- [SUPPLIED DATA]:
::::

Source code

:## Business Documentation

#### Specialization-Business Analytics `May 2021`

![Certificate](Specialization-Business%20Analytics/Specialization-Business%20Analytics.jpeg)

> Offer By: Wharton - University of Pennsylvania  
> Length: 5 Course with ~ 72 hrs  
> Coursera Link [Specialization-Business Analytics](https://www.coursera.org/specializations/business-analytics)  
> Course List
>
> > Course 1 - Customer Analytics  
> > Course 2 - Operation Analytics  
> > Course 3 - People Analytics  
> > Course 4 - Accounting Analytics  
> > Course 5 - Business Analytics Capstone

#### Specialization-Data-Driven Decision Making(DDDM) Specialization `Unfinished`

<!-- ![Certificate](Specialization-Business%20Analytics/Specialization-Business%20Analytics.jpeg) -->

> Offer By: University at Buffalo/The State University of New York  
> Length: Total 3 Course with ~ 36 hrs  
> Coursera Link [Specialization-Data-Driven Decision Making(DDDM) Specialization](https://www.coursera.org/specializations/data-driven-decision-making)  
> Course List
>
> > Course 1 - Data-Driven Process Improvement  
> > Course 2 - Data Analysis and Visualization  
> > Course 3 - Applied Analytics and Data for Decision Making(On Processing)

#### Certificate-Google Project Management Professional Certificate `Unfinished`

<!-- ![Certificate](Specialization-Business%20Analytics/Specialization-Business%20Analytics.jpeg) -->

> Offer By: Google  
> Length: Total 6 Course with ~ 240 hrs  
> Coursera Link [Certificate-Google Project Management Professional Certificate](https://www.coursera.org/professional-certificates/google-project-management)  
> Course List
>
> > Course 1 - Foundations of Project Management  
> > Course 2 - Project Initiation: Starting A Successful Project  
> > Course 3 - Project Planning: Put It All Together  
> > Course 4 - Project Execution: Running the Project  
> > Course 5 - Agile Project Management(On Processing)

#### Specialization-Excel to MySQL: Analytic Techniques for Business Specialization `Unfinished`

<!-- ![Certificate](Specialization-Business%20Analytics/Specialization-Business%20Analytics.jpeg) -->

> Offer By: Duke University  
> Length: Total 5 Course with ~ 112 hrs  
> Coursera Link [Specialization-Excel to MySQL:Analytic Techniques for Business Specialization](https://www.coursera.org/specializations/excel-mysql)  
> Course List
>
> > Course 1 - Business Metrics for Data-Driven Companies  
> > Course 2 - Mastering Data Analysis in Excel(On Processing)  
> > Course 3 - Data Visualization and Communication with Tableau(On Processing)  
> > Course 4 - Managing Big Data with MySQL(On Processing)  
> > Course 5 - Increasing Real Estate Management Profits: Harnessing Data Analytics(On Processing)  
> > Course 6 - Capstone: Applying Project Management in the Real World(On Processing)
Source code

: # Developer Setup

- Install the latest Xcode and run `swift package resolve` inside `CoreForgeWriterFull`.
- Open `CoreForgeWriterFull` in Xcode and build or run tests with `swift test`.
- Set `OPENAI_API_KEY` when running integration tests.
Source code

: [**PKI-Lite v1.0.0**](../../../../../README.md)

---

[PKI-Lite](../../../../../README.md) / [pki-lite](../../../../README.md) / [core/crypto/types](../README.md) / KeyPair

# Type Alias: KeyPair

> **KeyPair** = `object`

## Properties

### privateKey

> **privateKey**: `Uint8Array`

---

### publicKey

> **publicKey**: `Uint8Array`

::::

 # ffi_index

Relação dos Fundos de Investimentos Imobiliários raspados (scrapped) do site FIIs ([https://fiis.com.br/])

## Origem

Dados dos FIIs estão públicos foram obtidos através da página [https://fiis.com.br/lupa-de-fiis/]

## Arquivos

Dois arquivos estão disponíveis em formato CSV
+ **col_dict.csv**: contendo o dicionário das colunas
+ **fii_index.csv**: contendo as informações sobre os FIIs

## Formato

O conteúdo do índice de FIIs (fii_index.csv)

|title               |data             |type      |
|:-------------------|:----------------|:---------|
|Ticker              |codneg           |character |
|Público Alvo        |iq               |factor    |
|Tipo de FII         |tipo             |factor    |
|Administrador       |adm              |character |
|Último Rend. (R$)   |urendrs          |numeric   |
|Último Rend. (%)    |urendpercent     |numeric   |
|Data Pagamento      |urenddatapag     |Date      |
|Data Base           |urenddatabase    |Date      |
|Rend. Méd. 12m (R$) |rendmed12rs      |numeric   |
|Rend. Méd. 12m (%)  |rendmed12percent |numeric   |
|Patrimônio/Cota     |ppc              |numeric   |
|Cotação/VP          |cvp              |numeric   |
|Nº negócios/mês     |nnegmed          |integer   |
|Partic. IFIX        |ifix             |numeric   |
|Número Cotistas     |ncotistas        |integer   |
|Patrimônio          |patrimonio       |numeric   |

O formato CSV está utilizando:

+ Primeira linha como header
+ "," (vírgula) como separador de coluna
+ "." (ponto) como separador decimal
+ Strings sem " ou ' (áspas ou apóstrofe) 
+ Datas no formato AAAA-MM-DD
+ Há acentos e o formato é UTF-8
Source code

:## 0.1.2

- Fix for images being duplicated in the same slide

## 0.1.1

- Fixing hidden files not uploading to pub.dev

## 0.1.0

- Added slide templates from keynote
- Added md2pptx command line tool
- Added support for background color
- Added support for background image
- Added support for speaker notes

::::

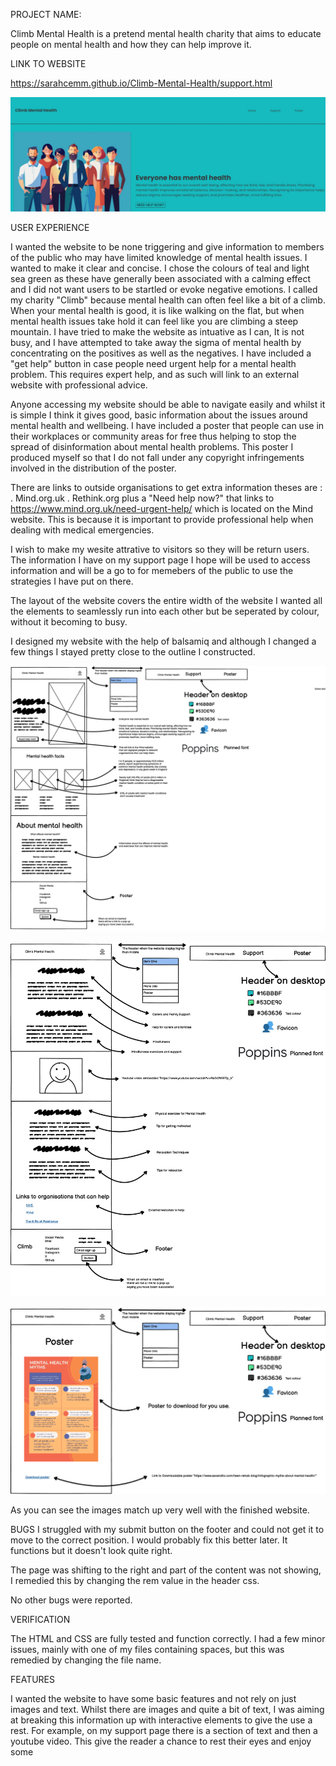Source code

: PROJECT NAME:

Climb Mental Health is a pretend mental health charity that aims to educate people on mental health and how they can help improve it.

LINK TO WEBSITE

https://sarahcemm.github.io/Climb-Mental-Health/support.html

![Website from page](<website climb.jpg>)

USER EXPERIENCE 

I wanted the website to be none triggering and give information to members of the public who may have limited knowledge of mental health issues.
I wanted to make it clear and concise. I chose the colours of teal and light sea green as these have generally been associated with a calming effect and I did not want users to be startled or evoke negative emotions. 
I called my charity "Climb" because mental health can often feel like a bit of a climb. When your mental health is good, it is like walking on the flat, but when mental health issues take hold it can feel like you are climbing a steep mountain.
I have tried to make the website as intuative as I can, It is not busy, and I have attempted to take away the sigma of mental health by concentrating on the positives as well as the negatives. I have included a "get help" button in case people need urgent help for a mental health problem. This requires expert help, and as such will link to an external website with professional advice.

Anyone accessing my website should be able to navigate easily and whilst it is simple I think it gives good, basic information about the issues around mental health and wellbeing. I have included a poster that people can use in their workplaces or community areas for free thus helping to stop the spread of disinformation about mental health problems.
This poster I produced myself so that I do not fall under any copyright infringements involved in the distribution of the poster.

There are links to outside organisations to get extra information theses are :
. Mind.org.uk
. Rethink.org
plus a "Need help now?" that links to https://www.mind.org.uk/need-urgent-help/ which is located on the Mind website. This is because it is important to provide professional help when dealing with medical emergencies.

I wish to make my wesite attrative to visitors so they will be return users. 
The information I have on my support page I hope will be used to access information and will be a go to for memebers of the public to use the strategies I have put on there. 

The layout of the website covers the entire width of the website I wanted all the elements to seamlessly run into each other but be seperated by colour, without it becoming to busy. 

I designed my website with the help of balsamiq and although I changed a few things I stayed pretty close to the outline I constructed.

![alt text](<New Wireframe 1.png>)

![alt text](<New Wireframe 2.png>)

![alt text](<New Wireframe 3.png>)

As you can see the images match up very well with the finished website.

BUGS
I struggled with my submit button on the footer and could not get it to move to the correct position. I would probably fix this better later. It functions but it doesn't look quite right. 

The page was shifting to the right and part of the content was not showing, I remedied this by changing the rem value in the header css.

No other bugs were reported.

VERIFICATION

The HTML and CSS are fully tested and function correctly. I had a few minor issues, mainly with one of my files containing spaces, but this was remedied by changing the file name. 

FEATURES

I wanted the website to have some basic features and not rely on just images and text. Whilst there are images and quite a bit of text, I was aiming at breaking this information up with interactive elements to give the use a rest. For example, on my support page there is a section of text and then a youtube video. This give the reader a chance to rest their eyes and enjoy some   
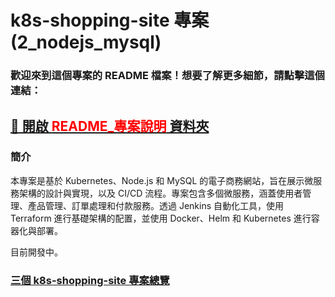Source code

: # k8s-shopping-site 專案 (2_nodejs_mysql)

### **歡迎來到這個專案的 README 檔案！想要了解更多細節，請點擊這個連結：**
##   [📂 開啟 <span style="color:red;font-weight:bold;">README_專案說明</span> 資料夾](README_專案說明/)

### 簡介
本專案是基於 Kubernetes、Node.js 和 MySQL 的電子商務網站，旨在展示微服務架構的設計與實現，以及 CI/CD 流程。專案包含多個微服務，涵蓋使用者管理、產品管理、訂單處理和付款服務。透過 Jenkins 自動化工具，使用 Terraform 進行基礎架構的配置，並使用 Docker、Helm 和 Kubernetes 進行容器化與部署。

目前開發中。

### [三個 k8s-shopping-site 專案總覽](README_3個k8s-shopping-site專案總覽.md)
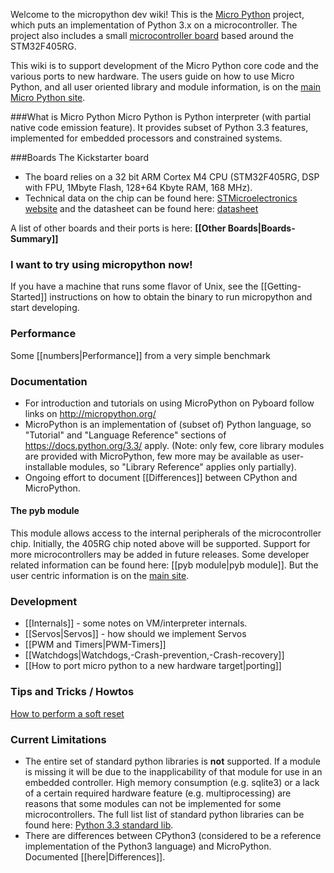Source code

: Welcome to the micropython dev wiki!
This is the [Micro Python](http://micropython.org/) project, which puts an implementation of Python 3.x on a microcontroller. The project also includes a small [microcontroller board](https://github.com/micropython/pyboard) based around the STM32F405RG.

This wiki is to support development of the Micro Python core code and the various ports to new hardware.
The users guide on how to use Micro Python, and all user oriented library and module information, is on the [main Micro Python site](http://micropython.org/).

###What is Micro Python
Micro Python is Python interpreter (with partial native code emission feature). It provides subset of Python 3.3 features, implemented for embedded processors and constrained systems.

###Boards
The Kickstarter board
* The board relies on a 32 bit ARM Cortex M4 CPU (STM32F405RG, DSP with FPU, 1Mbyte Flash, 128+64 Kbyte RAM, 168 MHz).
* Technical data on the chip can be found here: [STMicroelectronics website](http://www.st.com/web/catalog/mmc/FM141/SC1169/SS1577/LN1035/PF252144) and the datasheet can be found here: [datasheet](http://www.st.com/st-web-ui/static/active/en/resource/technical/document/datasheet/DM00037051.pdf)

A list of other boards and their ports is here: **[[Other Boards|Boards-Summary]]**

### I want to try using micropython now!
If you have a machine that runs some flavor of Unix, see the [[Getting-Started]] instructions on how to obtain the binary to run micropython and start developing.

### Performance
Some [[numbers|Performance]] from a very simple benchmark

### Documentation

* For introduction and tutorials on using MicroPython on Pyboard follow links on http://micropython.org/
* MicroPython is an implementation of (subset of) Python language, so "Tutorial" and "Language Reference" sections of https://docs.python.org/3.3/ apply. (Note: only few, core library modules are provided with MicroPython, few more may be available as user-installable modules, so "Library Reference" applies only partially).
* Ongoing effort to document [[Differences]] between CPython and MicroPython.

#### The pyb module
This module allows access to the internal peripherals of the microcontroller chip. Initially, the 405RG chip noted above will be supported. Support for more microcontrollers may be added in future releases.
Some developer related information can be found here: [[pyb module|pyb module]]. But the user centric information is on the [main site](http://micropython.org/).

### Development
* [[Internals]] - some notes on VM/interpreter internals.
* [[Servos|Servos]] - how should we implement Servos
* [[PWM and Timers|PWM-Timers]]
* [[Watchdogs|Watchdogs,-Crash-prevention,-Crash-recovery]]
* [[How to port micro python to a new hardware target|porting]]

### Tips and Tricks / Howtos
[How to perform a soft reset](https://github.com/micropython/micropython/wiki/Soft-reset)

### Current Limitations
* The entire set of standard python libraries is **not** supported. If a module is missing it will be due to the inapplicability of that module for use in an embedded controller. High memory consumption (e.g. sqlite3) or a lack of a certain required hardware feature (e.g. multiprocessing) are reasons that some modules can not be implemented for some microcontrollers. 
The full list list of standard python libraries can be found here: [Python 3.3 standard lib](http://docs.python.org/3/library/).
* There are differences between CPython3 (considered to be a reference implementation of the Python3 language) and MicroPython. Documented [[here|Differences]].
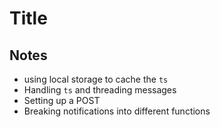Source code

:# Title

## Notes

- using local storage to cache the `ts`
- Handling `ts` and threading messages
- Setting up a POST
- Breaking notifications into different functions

::::

- [WHAT YOU HAVE TO DO]:
Return word for word the lines of the listing above, starting at the line with "This module allows" and ending at the line with "- Breaking notifications", both included. Pictures do not belong in the copy.

- [OUTPUT BELOW]:
This module allows access to the internal peripherals of the microcontroller chip. Initially, the 405RG chip noted above will be supported. Support for more microcontrollers may be added in future releases.
Some developer related information can be found here: [[pyb module|pyb module]]. But the user centric information is on the [main site](http://micropython.org/).

### Development
* [[Internals]] - some notes on VM/interpreter internals.
* [[Servos|Servos]] - how should we implement Servos
* [[PWM and Timers|PWM-Timers]]
* [[Watchdogs|Watchdogs,-Crash-prevention,-Crash-recovery]]
* [[How to port micro python to a new hardware target|porting]]

### Tips and Tricks / Howtos
[How to perform a soft reset](https://github.com/micropython/micropython/wiki/Soft-reset)

### Current Limitations
* The entire set of standard python libraries is **not** supported. If a module is missing it will be due to the inapplicability of that module for use in an embedded controller. High memory consumption (e.g. sqlite3) or a lack of a certain required hardware feature (e.g. multiprocessing) are reasons that some modules can not be implemented for some microcontrollers. 
The full list list of standard python libraries can be found here: [Python 3.3 standard lib](http://docs.python.org/3/library/).
* There are differences between CPython3 (considered to be a reference implementation of the Python3 language) and MicroPython. Documented [[here|Differences]].
Source code

:# Title

## Notes

- using local storage to cache the `ts`
- Handling `ts` and threading messages
- Setting up a POST
- Breaking notifications into different functions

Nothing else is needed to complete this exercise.